I want the padlocked door I tried for hours
as a bored and disrespectful child to be swung open;
to be placed respectfully next to transformers.
These transformers, he meekly asserts, “will hum to me in the quiet after you’ve gone”. With this poem, The Dark Film ends with a curiously elegiac plea for companionship. To be sure, Farley has always had the canny knack of quietly engaging his reader through a series of counterintuitive strategies, most obviously the direct address to an undefined You. Here we witness a different approach: “I want to lie and abide and bridge the gap / so you might think of me as the days shorten”. Distanced intimacy pushes and pulls the reader into and from the speaker. Darkness and light clash softly together in a somewhat flattened out, digitised take, on Miltonic chaos: “you find you’re sat / in the dark, and rise to put the big light on”. Indeed, Farley is a writer who convincingly embraces multimedia imagery: Google Earth, typewriters, and the cinematic, particularly the eponymous ‘dark film’, pepper his pages. At times, the references feel contrived, but there is a consistent and authentic interest at work in the imaginative process here: “When I typed in ‘Everything is happening all at once’ / some saw a kind of rain, a smirr of ideas” (“Digital”). “The Circuit” also invites an obvious contrast with the first text in the collection. ”Forget all of that end-of-the-pier / palm-reading stuff”, the speaker growls in “The Power”. The tone is curiously nervous, unclear of the book’s direction; perhaps this is appropriate for the crumbling scene, “like cake icing”.
By way of contrast “The Queen”, one of the most assured items in The Dark Film, bristles with a fine comic touch.
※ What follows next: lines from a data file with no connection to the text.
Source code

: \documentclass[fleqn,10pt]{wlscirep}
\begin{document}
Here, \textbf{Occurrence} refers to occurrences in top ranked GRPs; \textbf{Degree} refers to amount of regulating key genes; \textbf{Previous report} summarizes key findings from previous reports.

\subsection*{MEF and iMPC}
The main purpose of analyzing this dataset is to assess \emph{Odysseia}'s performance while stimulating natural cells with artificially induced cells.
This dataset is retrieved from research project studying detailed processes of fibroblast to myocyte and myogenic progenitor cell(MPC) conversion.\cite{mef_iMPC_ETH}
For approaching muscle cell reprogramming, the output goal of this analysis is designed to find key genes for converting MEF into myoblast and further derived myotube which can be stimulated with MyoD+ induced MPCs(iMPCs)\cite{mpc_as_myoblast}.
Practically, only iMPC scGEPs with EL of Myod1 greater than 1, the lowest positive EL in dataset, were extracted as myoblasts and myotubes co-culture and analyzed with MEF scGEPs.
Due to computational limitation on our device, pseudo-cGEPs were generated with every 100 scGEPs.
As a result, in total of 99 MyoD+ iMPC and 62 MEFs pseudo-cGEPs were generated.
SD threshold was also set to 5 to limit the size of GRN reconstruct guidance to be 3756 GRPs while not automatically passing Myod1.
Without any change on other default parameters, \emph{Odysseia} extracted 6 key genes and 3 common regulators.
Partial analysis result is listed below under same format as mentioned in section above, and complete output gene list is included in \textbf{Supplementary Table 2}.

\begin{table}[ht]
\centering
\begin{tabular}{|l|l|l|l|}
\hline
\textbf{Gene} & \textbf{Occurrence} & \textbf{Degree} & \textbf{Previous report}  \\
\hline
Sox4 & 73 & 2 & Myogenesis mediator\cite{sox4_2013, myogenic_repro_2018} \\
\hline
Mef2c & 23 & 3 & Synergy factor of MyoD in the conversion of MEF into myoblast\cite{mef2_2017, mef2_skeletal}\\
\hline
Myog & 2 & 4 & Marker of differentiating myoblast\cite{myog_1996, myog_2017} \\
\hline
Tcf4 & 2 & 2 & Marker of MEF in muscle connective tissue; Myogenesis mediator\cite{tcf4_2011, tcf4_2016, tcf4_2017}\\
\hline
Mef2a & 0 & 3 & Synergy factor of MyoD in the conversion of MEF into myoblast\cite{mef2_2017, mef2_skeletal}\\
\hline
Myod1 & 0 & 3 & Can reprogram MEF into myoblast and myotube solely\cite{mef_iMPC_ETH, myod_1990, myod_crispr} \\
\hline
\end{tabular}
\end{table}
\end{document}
Farley dwells in detail on the word “queen”, revelling in its abrading qualities as “something strong and round and made of stone”. Ultimately, though, there is little pay-off and the speaker cuts short with a needlessly, and thereby ineffectively exacerbated, conclusion: “Jesus, I’m the thinking Queen”’ Rather, the poem’s true spirit lies in the concision with which Farley relates the cultural position of the monarch – “We have a Queen. We’re living in a Queendom”. “She is a fifties Queen in black-and-white / moving through the Commonwealth in newsreel […]” “an eighties Queen eclipsed by a princess; / a nineties Queen advised not to lose touch”. She sits at the moral centre and yet shapes the countercultural periphery that retaliates against her. In short, “The Queen”, in many ways a lively poem, stutters. It’s a curiously riveting work though, much like the collection as a whole. The unsettling, nervous charm of The Dark Film marks out Farley as a highly worthy if bold choice for the T. S. Eliot prize.